BELLINI Norma S. Hernández, A. Stroppa, L. Ganci, C. Saitta, A. Ceron, A. Nadin; Orchestra di Padova e del Veneto, Coro Città di Padova, direttore Tiziano Severini regia e scene Paolo Miccichè costumi Alberto Spiazzi
Padova, Teatro Verdi, 16 ottobre 2015
C’era molta attesa per questa Norma di Paolo Miccichè, regista, scenografo e visual graphic che ha riproposto sul piccolo palcoscenico del teatro Verdi di Padova la sua interpretazione del capolavoro belliniano già messa in scena nel 2005 nel Teatro Carlo Felice di Genova. Facendo leva sulla nota abilità nell’impiego delle nuove tecnologie visive, che per primo ha portato in Italia nel luglio 1999 all’Arena di Verona, e ancor più sulla ormai patologica carenza di mezzi dei teatri italiani, specie quelli di provincia, ha costruito uno spettacolo che si regge unicamente su intriganti, spesso affascinanti, talvolta monotone nella loro ripetitività, proiezioni su fondali sovrapposti. Nessun elemento scenico — solo un tronco divorato dal tempo posato in un lato della scena — solo visioni oniriche di paesaggi lunari, di luoghi primigeni, o più realistiche rovine romane, quando è in scena Pollione, immensi alberi pietrificati, ragnatele di bianchi e neri: tutto molto bello, non c’è che dire, ma alla lunga disorientante. A ciò si aggiunga una regia pressoché inesistente e se ne avrà uno spettacolo purtroppo irrisolto.

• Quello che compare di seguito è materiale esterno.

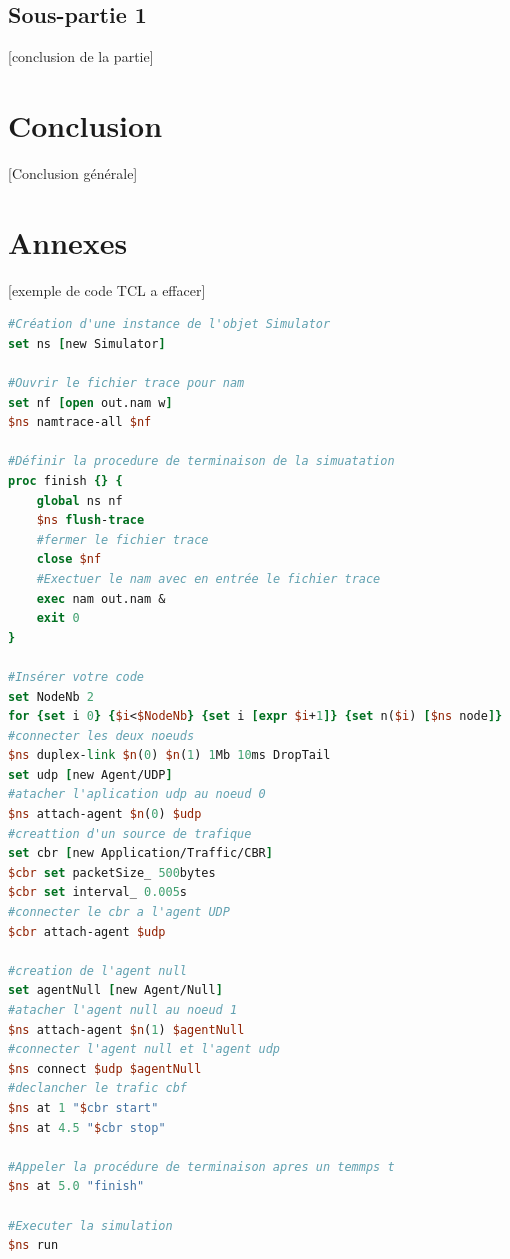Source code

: \documentclass[11pt]{article}
\begin{document}
\subsection{Sous-partie 1}

[conclusion de la partie]




\pagebreak
\section*{Conclusion}
[Conclusion générale]


\pagebreak
\section*{Annexes}





[exemple de code TCL a effacer]


\begin{lstlisting}[language=tcl, caption={exemple Code TCL}]
#Création d'une instance de l'objet Simulator
set ns [new Simulator]

#Ouvrir le fichier trace pour nam
set nf [open out.nam w]
$ns namtrace-all $nf

#Définir la procedure de terminaison de la simuatation
proc finish {} {
	global ns nf
	$ns flush-trace
	#fermer le fichier trace
	close $nf
	#Exectuer le nam avec en entrée le fichier trace
	exec nam out.nam &
	exit 0
}

#Insérer votre code
set NodeNb 2
for {set i 0} {$i<$NodeNb} {set i [expr $i+1]} {set n($i) [$ns node]}
#connecter les deux noeuds
$ns duplex-link $n(0) $n(1) 1Mb 10ms DropTail
set udp [new Agent/UDP]
#atacher l'aplication udp au noeud 0
$ns attach-agent $n(0) $udp 
#creattion d'un source de trafique
set cbr [new Application/Traffic/CBR]
$cbr set packetSize_ 500bytes
$cbr set interval_ 0.005s
#connecter le cbr a l'agent UDP
$cbr attach-agent $udp

#creation de l'agent null
set agentNull [new Agent/Null]
#atacher l'agent null au noeud 1
$ns attach-agent $n(1) $agentNull 
#connecter l'agent null et l'agent udp
$ns connect $udp $agentNull 
#declancher le trafic cbf
$ns at 1 "$cbr start"
$ns at 4.5 "$cbr stop"

#Appeler la procédure de terminaison apres un temmps t 
$ns at 5.0 "finish"

#Executer la simulation
$ns run

\end{lstlisting} 
\end{document}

Come i personaggi che si trovano immersi in questo turbinio di effetti visivi: non c’è passione, non vibra l’amore materno, l’impeto barbarico del «Guerra Guerra!» si appiattisce in ridicole pose guerriere.

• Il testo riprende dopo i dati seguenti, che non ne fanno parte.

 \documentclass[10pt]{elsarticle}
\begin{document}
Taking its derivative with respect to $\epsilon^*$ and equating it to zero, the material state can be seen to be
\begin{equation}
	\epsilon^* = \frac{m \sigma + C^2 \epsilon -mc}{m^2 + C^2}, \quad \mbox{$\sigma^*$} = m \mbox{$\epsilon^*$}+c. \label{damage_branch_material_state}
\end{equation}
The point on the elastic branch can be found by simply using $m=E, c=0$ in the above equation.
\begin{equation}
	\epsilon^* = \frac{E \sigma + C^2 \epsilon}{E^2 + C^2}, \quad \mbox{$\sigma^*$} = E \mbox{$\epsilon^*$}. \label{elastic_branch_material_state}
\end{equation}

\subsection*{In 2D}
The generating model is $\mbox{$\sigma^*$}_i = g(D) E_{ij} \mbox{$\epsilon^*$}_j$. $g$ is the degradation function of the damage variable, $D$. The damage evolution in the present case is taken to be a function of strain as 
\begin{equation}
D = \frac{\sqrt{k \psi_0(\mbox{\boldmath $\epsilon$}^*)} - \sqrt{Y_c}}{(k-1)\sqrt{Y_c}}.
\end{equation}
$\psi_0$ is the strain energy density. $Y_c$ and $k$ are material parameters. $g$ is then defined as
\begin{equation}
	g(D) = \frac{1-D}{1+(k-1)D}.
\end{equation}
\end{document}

Molta era l’aspettativa per il soprano Saioa Hernández, allieva di Monserrat Caballé: la voce ha un timbro gradevole, è ben governata nel registro centrale e grave ma riluttante in quello acuto e impacciata nelle agilità. Viene tuttavia a capo della parte per il carattere che sa imprimere al personaggio belliniano, tratteggiato con un fraseggio interessante e partecipe.
Un Pollione fresco e altisonante era quello delineato dal tenore Luciano Ganci, in possesso di mezzi ragguardevoli ma da raffinare sia nell’intonazione che nello stile. Aspetti invece che hanno fatto apprezzare al meglio l’Adalgisa di Annalisa Stroppa, sicuramente l’elemento di spicco della compagnia: voce dal timbro delicato e pieno, sicura nelle agilità e di buon legato, è riuscita a primeggiare nei duetti con Norma per la piena caratterizzazione del suo personaggio e per le indubbie doti vocali. Il basso rumeno, messinese di adozione, Cristian Saitta, ha cantato la parte di Oroveso eccedendo talvolta in toni tonitruanti, imponendosi tuttavia per il vigore vocale.
Sottotono l’Orchestra di Padova e del Veneto per nulla galvanizzata dalla direzione piatta di Tiziano Severini, apparso più preoccupato di tenere insieme tutte le parti, strumentali, vocali e corali che di proporre una lettura di qualche originalità. Sulla prestazione del coro, diretto da Dino Zambello, è preferibile stendere un velo di pietoso silenzio.